>>>
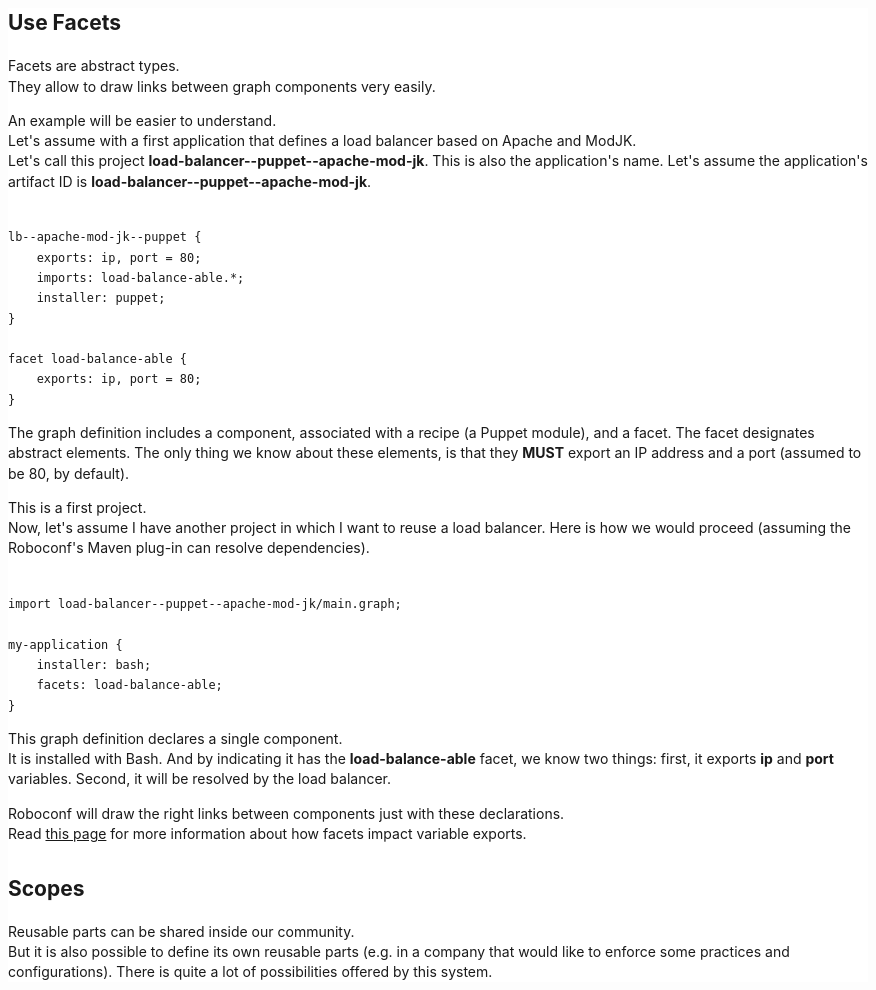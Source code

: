 
## Use Facets

Facets are abstract types.  
They allow to draw links between graph components very easily.

An example will be easier to understand.  
Let's assume with a first application that defines a load balancer based on Apache and ModJK.  
Let's call this project **load-balancer--puppet--apache-mod-jk**. This is also the application's name.
Let's assume the application's artifact ID is **load-balancer--puppet--apache-mod-jk**.

<pre><code class="language-roboconf">
lb--apache-mod-jk--puppet {
	exports: ip, port = 80;
	imports: load-balance-able.*;
	installer: puppet;
}

facet load-balance-able {
	exports: ip, port = 80;
}
</code></pre>

The graph definition includes a component, associated with a recipe (a Puppet module), and a facet.
The facet designates abstract elements. The only thing we know about these elements, is that they **MUST**
export an IP address and a port (assumed to be 80, by default).

This is a first project.  
Now, let's assume I have another project in which I want to reuse a load balancer.
Here is how we would proceed (assuming the Roboconf's Maven plug-in can resolve dependencies).

<pre><code class="language-roboconf">
import load-balancer--puppet--apache-mod-jk/main.graph;

my-application {
	installer: bash;
	facets: load-balance-able;
}
</code></pre>

This graph definition declares a single component.  
It is installed with Bash. And by indicating it has the **load-balance-able** facet,
we know two things: first, it exports **ip** and **port** variables. Second, it will be
resolved by the load balancer.

Roboconf will draw the right links between components just with these declarations.  
Read [this page](inheritance-and-variables.html) for more information about how facets impact variable exports.


## Scopes

Reusable parts can be shared inside our community.  
But it is also possible to define its own reusable parts (e.g. in a company that would like to enforce
some practices and configurations). There is quite a lot of possibilities offered by this system.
<<<
- _TO DO_
Please reproduce the entries from above exactly; images are not part of the copy.

- _EXERCISE RESULT_
Source code

: 
## Use Facets

Facets are abstract types.  
They allow to draw links between graph components very easily.

An example will be easier to understand.  
Let's assume with a first application that defines a load balancer based on Apache and ModJK.  
Let's call this project **load-balancer--puppet--apache-mod-jk**. This is also the application's name.
Let's assume the application's artifact ID is **load-balancer--puppet--apache-mod-jk**.

<pre><code class="language-roboconf">
lb--apache-mod-jk--puppet {
	exports: ip, port = 80;
	imports: load-balance-able.*;
	installer: puppet;
}

facet load-balance-able {
	exports: ip, port = 80;
}
</code></pre>

The graph definition includes a component, associated with a recipe (a Puppet module), and a facet.
The facet designates abstract elements. The only thing we know about these elements, is that they **MUST**
export an IP address and a port (assumed to be 80, by default).

This is a first project.  
Now, let's assume I have another project in which I want to reuse a load balancer.
Here is how we would proceed (assuming the Roboconf's Maven plug-in can resolve dependencies).

<pre><code class="language-roboconf">
import load-balancer--puppet--apache-mod-jk/main.graph;

my-application {
	installer: bash;
	facets: load-balance-able;
}
</code></pre>

This graph definition declares a single component.  
It is installed with Bash. And by indicating it has the **load-balance-able** facet,
we know two things: first, it exports **ip** and **port** variables. Second, it will be
resolved by the load balancer.

Roboconf will draw the right links between components just with these declarations.  
Read [this page](inheritance-and-variables.html) for more information about how facets impact variable exports.


## Scopes

Reusable parts can be shared inside our community.  
But it is also possible to define its own reusable parts (e.g. in a company that would like to enforce
some practices and configurations). There is quite a lot of possibilities offered by this system.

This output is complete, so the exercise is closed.